• **What you should do**
The response must contain every line below in which "schedule" appears.

================================

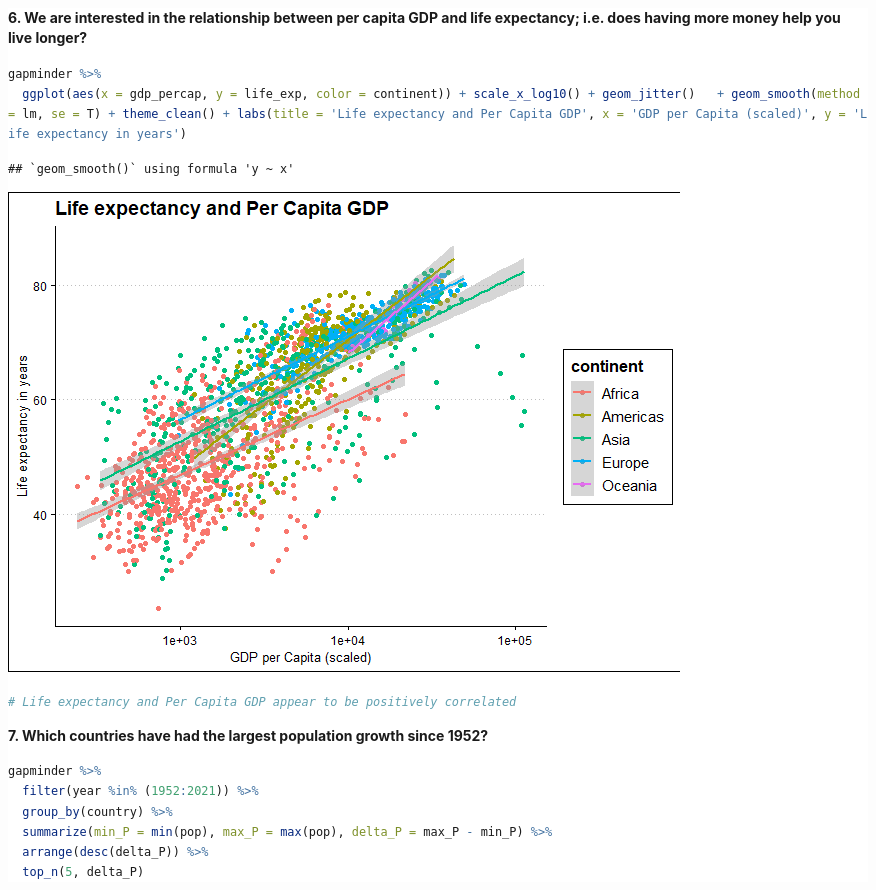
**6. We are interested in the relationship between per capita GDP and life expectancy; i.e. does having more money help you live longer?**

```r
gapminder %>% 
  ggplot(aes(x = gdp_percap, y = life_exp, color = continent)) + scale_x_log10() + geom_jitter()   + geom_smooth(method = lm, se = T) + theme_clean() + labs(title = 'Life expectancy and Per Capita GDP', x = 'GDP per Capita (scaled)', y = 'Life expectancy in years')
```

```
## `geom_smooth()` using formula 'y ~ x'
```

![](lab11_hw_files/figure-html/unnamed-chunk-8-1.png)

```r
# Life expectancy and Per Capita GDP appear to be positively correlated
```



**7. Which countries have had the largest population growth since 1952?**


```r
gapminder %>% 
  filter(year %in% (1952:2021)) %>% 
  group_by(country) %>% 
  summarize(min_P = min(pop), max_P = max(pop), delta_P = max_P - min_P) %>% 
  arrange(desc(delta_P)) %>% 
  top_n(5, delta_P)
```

================================

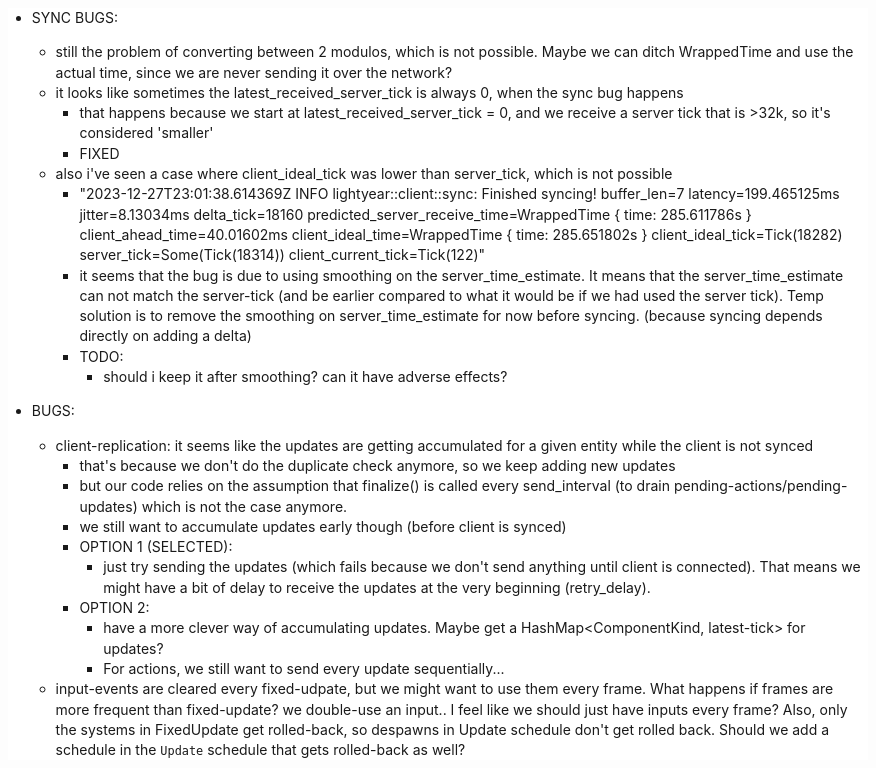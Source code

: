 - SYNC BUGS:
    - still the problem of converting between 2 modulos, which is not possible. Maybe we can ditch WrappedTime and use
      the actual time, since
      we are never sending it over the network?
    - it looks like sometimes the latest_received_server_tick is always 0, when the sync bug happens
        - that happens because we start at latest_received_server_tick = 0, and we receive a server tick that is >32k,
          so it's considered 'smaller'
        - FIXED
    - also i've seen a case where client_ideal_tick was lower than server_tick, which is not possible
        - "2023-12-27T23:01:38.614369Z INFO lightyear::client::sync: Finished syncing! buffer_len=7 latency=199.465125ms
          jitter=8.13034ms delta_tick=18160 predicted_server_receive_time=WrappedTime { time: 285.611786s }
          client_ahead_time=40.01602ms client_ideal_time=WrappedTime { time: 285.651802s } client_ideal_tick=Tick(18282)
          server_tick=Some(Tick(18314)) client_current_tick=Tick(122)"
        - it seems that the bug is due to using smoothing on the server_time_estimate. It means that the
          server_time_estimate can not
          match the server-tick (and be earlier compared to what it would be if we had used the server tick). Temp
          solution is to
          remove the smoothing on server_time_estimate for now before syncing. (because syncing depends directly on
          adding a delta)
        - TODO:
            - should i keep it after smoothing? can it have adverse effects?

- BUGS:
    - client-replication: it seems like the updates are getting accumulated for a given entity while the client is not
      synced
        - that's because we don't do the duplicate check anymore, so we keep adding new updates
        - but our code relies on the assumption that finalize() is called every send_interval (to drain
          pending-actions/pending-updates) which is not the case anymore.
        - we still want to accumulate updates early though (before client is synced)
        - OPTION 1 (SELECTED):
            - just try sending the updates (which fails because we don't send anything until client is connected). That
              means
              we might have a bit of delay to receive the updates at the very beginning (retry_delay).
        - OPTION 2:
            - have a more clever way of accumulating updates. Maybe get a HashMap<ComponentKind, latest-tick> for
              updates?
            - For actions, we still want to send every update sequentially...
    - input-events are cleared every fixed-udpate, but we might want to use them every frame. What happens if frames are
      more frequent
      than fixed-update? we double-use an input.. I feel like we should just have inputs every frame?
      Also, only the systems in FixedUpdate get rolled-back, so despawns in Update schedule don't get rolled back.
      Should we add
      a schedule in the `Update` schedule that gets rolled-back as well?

================================

• **Exercise result**
      Also, only the systems in FixedUpdate get rolled-back, so despawns in Update schedule don't get rolled back.
      a schedule in the `Update` schedule that gets rolled-back as well?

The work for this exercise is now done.